McCullers - Complete Novels
When The Heart Is a Lonely Hunter was published in 1940, Carson McCullers was instantly recognized as one of the most promising writers of her generation. The novels that followed established her as a master of Southern Gothic. This Library of America volume collects McCullers's complete novels for the first time in a single-volume edition that reveals the power and breadth of her haunting vision.
"McCullers's gift," writes Joyce Carol Oates, "was to evoke, through an accumulation of images and musically repeated phrases, the singularity of experience, not to pass judgment on it." McCullers effortlessly conveyed the raw anguish of her characters and the weird beauty of their perceptions. Set in small Georgia towns that are at once precisely observed and mythically resonant, McCullers's novels explore the strange, sometimes grotesque inner lives of characters who are often marginal and misunderstood. Above all, McCullers possessed an unmatched ability to capture the bewilderment and fragile wonder of adolescence.
In The Heart Is a Lonely Hunter (1940), one of the most extraordinary debuts in modern American literature, an enigmatic deaf-mute draws out the haunted confessions of an itinerant worker, a young girl, a doctor, and a widowed owner of a small-town café. The disfiguring violence of desire is explored with shocking intensity in two shorter works, Reflections in a Golden Eye (1941) and The Ballad of the Sad Café (1943).

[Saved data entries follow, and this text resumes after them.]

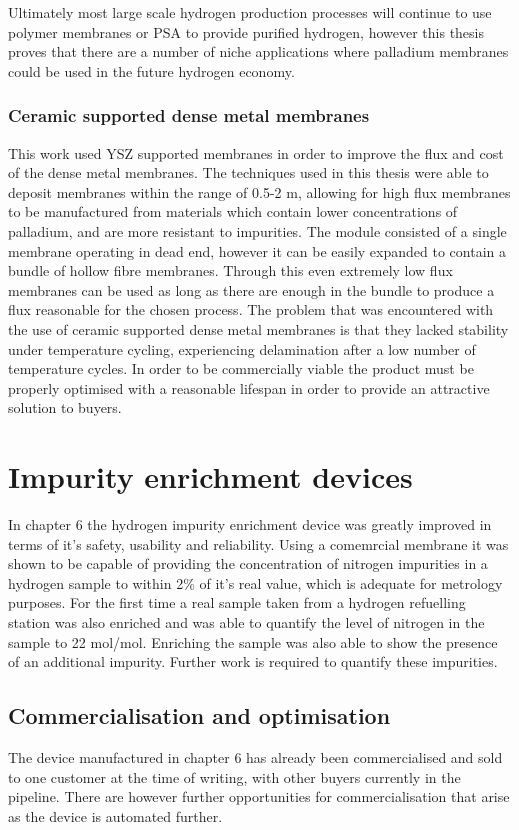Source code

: Ultimately most large scale hydrogen production processes will continue to use polymer membranes or PSA to provide purified hydrogen, however this thesis proves that there are a number of niche applications where palladium membranes could be used in the future hydrogen economy. 

\subsubsection*{Ceramic supported dense metal membranes}
This work used YSZ supported membranes in order to improve the flux and cost of the dense metal membranes. The techniques used in this thesis were able to deposit membranes within the range of 0.5-2 \textmu m, allowing for high flux membranes to be manufactured from materials which contain lower concentrations of palladium, and are more resistant to impurities. The module consisted of a single membrane operating in dead end, however it can be easily expanded to contain a bundle of hollow fibre membranes. Through this even extremely low flux membranes can be used as long as there are enough in the bundle to produce a flux reasonable for the chosen process. The problem that was encountered with the use of ceramic supported dense metal membranes is that they lacked stability under temperature cycling, experiencing delamination after a low number of temperature cycles. In order to be commercially viable the product must be properly optimised with a reasonable lifespan in order to provide an attractive solution to buyers. 

\section{Impurity enrichment devices}
In chapter 6 the hydrogen impurity enrichment device was greatly improved in terms of it's safety, usability and reliability. Using a comemrcial membrane it was shown to be capable of providing the concentration of nitrogen impurities in a hydrogen sample to within 2\% of it's real value, which is adequate for metrology purposes. \cite{Murugan2015} For the first time a real sample taken from a hydrogen refuelling station was also enriched and was able to quantify the level of nitrogen in the sample to 22 \textmu mol/mol. Enriching the sample was also able to show the presence of an additional impurity. Further work is required to quantify these impurities. 

\subsection{Commercialisation and optimisation}
The device manufactured in chapter 6 has already been commercialised and sold to one customer at the time of writing, with other buyers currently in the pipeline. There are however further opportunities for commercialisation that arise as the device is automated further. 

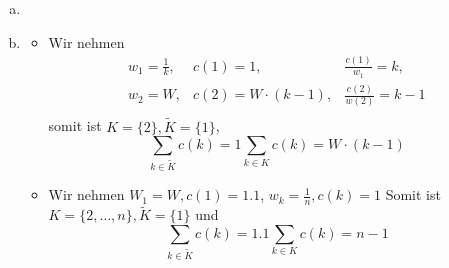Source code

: \documentclass{article}
\begin{document}
\begin{enumerate}[a)]
            Sei eine Lösung $K'\in [0,1]^{n+1}\neq K$ optimal, bei der wir nur ein Element aus $K$, an der stelle $j$
            (anteilig) ersetzen.
            So gilt
            \begin{align*}
                \sum_i c(i)&<\sum_i c(i)K_i\\
                (1-K_j)\cdot c(j)&<\sum_{i=k+2}^n c(i)K_i
            \end{align*}
            Wir wissen, dass $\sum_{i}w_i=\sum_{i}w_i K_i$.
            Es ist also
            \begin{align*}
                (1-K_j)\cdot c(j)&<(1-K_j)c(k+2)
            \end{align*}
            Da aber $j<k+2$ ist dies Ein Widerspruch, es gibt keine bessere Lösung, bei der nur ein ELement aus $K$ entnommen wird.
            Für $k=n+1$ entnehme zunächst die Differenz für $n$ gegenstände, dann gibt es einen neuen Rucksack mit angepasstem $W$.
            Nun entnehme genau ein Element.
        \item
        \item
            \begin{itemize}
                \item
                    Wir nehmen
                    \begin{align*}
                        w_1=\frac{1}{k},&c(1)=1,&\frac{c(1)}{w_1}=k,\\
                        w_2=W,&c(2)=W\cdot(k-1),&\frac{c(2)}{w(2)}=k-1\\
                    \end{align*}
                    somit ist $K=\{2\},\tilde{K}=\{1\}$,
                    \begin{equation*}
                        \sum_{k\in\tilde{K}}c(k)=1
                        \sum_{k\in K}c(k)=W\cdot (k-1)
                    \end{equation*}
                \item
                    Wir nehmen $W_1=W,c(1)=1.1$, $w_k=\frac{1}{n},c(k)=1$
                    Somit ist $K=\{2,\hdots,n\},\tilde{K}=\{1\}$ und
                    \begin{equation*}
                        \sum_{k\in\tilde{K}}c(k)=1.1
                        \sum_{k\in K}c(k)=n-1
                    \end{equation*}
            \end{itemize}
    \end{enumerate}
\end{document}
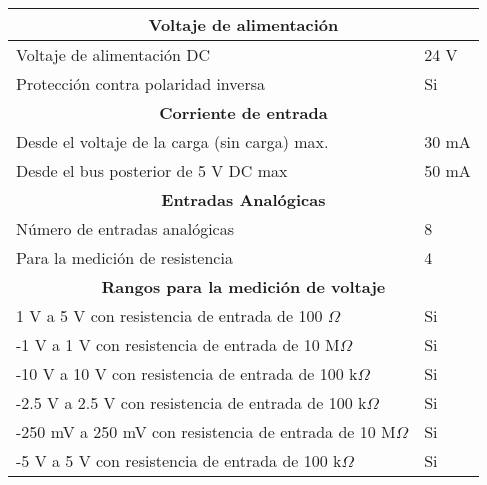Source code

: \newpage


\begin{table}[ht]
\centering
\begin{tabular}{|l|l|}
\hline
\multicolumn{2}{|c|}{\textbf{Voltaje de alimentación}}                                                     \\ \hline
\multicolumn{1}{|l|}{Voltaje de alimentación DC}                           & \multicolumn{1}{l|}{24 V}  \\ \hline
\multicolumn{1}{|l|}{Protección contra polaridad inversa}                  & \multicolumn{1}{l|}{Si}    \\ \hline
\multicolumn{2}{|c|}{\textbf{Corriente de entrada}}                                                     \\ \hline
\multicolumn{1}{|l|}{Desde el voltaje de la carga (sin carga) max.}        & \multicolumn{1}{l|}{30 mA} \\ \hline
\multicolumn{1}{|l|}{Desde el bus posterior de 5 V DC max}                 & \multicolumn{1}{l|}{50 mA} \\ \hline
\multicolumn{2}{|c|}{\textbf{Entradas Analógicas}}                                                      \\ \hline
\multicolumn{1}{|l|}{Número de entradas analógicas}                        & \multicolumn{1}{l|}{8}     \\ \hline
\multicolumn{1}{|l|}{Para la medición de resistencia}                      & \multicolumn{1}{l|}{4}     \\ \hline
\multicolumn{2}{|c|}{\textbf{Rangos para la medición de voltaje}}                                       \\ \hline
\multicolumn{1}{|l|}{1 V a 5 V con resistencia de entrada de 100 $\Omega$}        & \multicolumn{1}{l|}{Si}    \\ \hline
\multicolumn{1}{|l|}{-1 V a 1 V con resistencia de entrada de 10 M$\Omega$}       & \multicolumn{1}{l|}{Si}    \\ \hline
\multicolumn{1}{|l|}{-10 V a 10 V con resistencia de entrada de 100 k$\Omega$}    & \multicolumn{1}{l|}{Si}    \\ \hline
\multicolumn{1}{|l|}{-2.5 V a 2.5 V con resistencia de entrada de 100 k$\Omega$}  & \multicolumn{1}{l|}{Si}    \\ \hline
\multicolumn{1}{|l|}{-250 mV a 250 mV con resistencia de entrada de 10 M$\Omega$} & \multicolumn{1}{l|}{Si}    \\ \hline
\multicolumn{1}{|l|}{-5 V a 5 V con resistencia de entrada de 100 k$\Omega$}      & \multicolumn{1}{l|}{Si}    \\ \hline

\end{tabular}
\end{table}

The Member of the Wedding (1946), thought by many to be McCullers's masterpiece, hauntingly depicts a young girl's fascination with her brother's wedding. In 13-year-old Frankie Addams, confused, easily wounded, yet determined to survive, McCullers created her most indelible protagonist. Clock Without Hands (1960), her final novel, was completed against great odds in the midst of tremendous physical suffering. Set against the background of court-ordered school integration, it contains some of McCullers's most forceful social criticism.